Measuring the real value of controls and BEMSs
Published:  01 August, 2013

Ian Ellis of the Building Controls Industry Association explains how the long-term value of controls and BEMS can be calculated and outlines the latest development in assessing the effectiveness of BEMS in new and existing buildings.

It has never been more important for building-services products to be able to prove their worth to specifiers and end-users. The performance and payback for equipment is monitored, whether it's a boiler, air handling unit or heat pump. Building controls and BEMSs are no exception, and finding a way to show that they bring value to the built environment is a key goal for the industry.

There is a number of reasons why the BCIA (Building Controls Industry Association) believes that building controls can offer a highly effective solution to the challenge of cutting energy waste in buildings. Controls have an impact on building energy performance in many ways. They provide effective automation and control of heating, ventilating, cooling, hot water and lighting systems that lead to increased operational energy efficiencies.

Also, building controls and building-management systems can be used to configure energy saving functions and routines, based on the actual use of a building, depending on real user needs. This can help to reduce unnecessary use and CO2 emissions.

However, the effectiveness of controls is also measurable with more robust methods. The Energy Performance of Buildings Directive (EPBD) first published in 2002, focused on reducing energy consumption in Europe's domestic buildings and non-dwellings. This included the development of 40 European (EN) standards to standardise the methods for calculating energy use in buildings to ensure that the outcomes were based on the same calculations across Europe.

One of these supporting standards was EN 15232, which has also been adopted as a British Standard. BS EN 15232 deals with the impact of building controls and building energy management systems on energy efficiency. It provides a structured list of controls and building-automation technologies which have an impact on the energy performance of buildings.

The standard deals with a range of controls products such as automatic detection devices, demand-based controls such as CO2 sensors, and also controls-based strategies such as night cooling. It also gives a method to define minimum requirements for building controls for buildings of different complexities. Most usefully, the standard provides detailed methods to assess the impact of building controls on the energy performance of a given building.

The standard can therefore be used to demonstrate the energy savings of different types of building control, to compare against the costs.

For clients and specifiers, BS EN 15232 can be used to identify the levels of control required in a new building, or refurbishment project.

The standard identifies four classes of controls and gives estimates of how much energy is saved at each level (Table 1).

In terms of calculating the impact of these different classes of control, BS EN 15232 offers real insight, based on extensive modelling of different types of buildings such as offices, hospitals, schools, lecture halls and retail buildings.

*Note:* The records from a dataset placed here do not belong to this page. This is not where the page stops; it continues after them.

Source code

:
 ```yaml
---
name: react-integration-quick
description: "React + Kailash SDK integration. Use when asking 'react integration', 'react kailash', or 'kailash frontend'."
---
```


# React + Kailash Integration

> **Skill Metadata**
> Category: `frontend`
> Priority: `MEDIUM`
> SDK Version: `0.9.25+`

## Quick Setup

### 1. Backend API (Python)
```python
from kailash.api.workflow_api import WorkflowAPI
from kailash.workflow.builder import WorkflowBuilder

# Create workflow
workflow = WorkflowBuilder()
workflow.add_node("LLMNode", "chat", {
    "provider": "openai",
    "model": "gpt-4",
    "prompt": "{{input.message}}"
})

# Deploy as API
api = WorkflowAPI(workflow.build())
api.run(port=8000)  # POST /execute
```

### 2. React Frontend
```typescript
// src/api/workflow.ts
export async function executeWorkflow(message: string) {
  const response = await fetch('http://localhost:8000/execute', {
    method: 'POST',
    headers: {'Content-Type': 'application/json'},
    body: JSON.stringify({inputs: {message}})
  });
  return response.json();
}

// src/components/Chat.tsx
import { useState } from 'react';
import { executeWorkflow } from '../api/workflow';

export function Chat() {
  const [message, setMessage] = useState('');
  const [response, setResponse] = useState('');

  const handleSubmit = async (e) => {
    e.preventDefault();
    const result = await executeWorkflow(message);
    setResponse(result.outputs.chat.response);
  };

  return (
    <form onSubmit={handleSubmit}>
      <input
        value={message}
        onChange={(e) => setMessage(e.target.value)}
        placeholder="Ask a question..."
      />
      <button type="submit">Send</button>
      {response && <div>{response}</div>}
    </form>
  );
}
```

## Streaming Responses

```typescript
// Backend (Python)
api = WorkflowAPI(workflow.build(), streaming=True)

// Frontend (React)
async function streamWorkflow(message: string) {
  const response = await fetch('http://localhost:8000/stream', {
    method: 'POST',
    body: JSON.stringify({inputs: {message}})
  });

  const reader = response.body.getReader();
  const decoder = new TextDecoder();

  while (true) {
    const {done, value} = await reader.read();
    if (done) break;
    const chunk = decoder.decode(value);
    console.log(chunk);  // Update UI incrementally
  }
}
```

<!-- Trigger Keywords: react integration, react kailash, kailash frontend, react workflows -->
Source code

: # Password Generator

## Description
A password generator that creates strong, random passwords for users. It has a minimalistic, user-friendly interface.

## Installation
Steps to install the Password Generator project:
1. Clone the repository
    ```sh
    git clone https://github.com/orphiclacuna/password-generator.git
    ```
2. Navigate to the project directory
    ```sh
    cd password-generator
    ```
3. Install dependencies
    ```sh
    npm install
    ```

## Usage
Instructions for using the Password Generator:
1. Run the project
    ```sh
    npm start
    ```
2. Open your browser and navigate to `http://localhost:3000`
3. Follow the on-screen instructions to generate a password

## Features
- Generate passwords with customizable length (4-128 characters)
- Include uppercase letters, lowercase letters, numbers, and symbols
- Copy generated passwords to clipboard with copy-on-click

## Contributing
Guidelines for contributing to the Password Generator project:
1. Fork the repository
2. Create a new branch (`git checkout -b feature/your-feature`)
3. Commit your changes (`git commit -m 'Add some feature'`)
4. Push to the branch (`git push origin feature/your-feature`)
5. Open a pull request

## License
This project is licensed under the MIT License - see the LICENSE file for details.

With class C controls taken as 'standard', the amount of energy saved compared to this level is shown for each building type. Table 2 shows examples of these figures for thermal efficiency.

Of course, one of the main challenges of energy efficiency is maintaining progress; a well-designed building may be energy efficient at the start of its life, but can this be maintained? A new development from The European Building Automation Controls Association (eu.bac) aims to address this problem.

Eu.bac has spent many years developing certification for building-controls products, and at the end of last year introduced a new method for certifying building-management systems eu.bac System. Based on the principles of BS EN 15213, eu.bac System provides certification of energy performance of the controls and BEMS in a building not only at first delivery but throughout the lifetime of the system. It can be applied in new or existing buildings.

Eu.bac System certification is carried out by trained assessors, who visit the site and verify that claimed functionality is available in the building and that it is working as required. Using a checklist, the system can be assessed and graded according to its element parts. Perhaps the most significant element of this new certification procedure is that it requires 'periodic' inspections of the system in order to retain certification.

Ian Ellis is president of the Building Controls Industry Association.